Exercise aim - Should any entry include an image, skip the image and copy the entry exactly.

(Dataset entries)
----
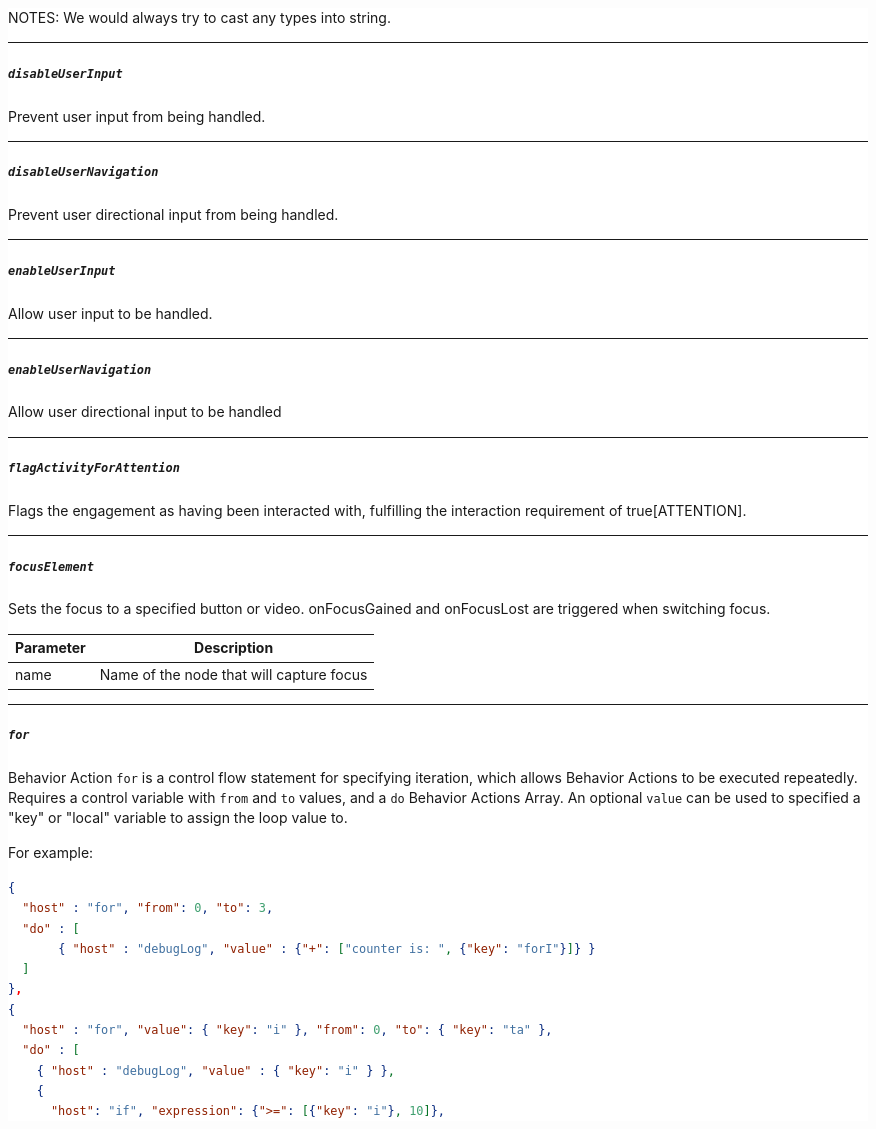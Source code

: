 NOTES: We would always try to cast any types into string.

---


##### `disableUserInput`

Prevent user input from being handled.

---


##### `disableUserNavigation`

Prevent user directional input from being handled.

---


##### `enableUserInput`

Allow user input to be handled.

---


##### `enableUserNavigation`

Allow user directional input to be handled

---


##### `flagActivityForAttention`

Flags the engagement as having been interacted with, fulfilling the interaction requirement of true[ATTENTION].

---


##### `focusElement`

Sets the focus to a specified button or video. onFocusGained and onFocusLost are triggered when switching focus.

Parameter | Description
--- | ---
name | Name of the node that will capture focus

---


##### `for`

Behavior Action `for` is a control flow statement for specifying iteration, which allows Behavior Actions to be executed repeatedly. Requires a control variable with `from` and `to` values, and a `do` Behavior Actions Array. An optional `value` can be used to specified a "key" or "local" variable to assign the loop value to.

For example:
```json
{
  "host" : "for", "from": 0, "to": 3,
  "do" : [
       { "host" : "debugLog", "value" : {"+": ["counter is: ", {"key": "forI"}]} }
  ]
},
{
  "host" : "for", "value": { "key": "i" }, "from": 0, "to": { "key": "ta" },
  "do" : [
    { "host" : "debugLog", "value" : { "key": "i" } },
    {
      "host": "if", "expression": {">=": [{"key": "i"}, 10]},
```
----
Answer to the exercise -
Source code

: NOTES: We would always try to cast any types into string.

---


##### `disableUserInput`

Prevent user input from being handled.

---


##### `disableUserNavigation`

Prevent user directional input from being handled.

---


##### `enableUserInput`

Allow user input to be handled.

---


##### `enableUserNavigation`

Allow user directional input to be handled

---


##### `flagActivityForAttention`

Flags the engagement as having been interacted with, fulfilling the interaction requirement of true[ATTENTION].

---


##### `focusElement`

Sets the focus to a specified button or video. onFocusGained and onFocusLost are triggered when switching focus.

Parameter | Description
--- | ---
name | Name of the node that will capture focus

---


##### `for`

Behavior Action `for` is a control flow statement for specifying iteration, which allows Behavior Actions to be executed repeatedly. Requires a control variable with `from` and `to` values, and a `do` Behavior Actions Array. An optional `value` can be used to specified a "key" or "local" variable to assign the loop value to.

For example:
```json
{
  "host" : "for", "from": 0, "to": 3,
  "do" : [
       { "host" : "debugLog", "value" : {"+": ["counter is: ", {"key": "forI"}]} }
  ]
},
{
  "host" : "for", "value": { "key": "i" }, "from": 0, "to": { "key": "ta" },
  "do" : [
    { "host" : "debugLog", "value" : { "key": "i" } },
    {
      "host": "if", "expression": {">=": [{"key": "i"}, 10]},
```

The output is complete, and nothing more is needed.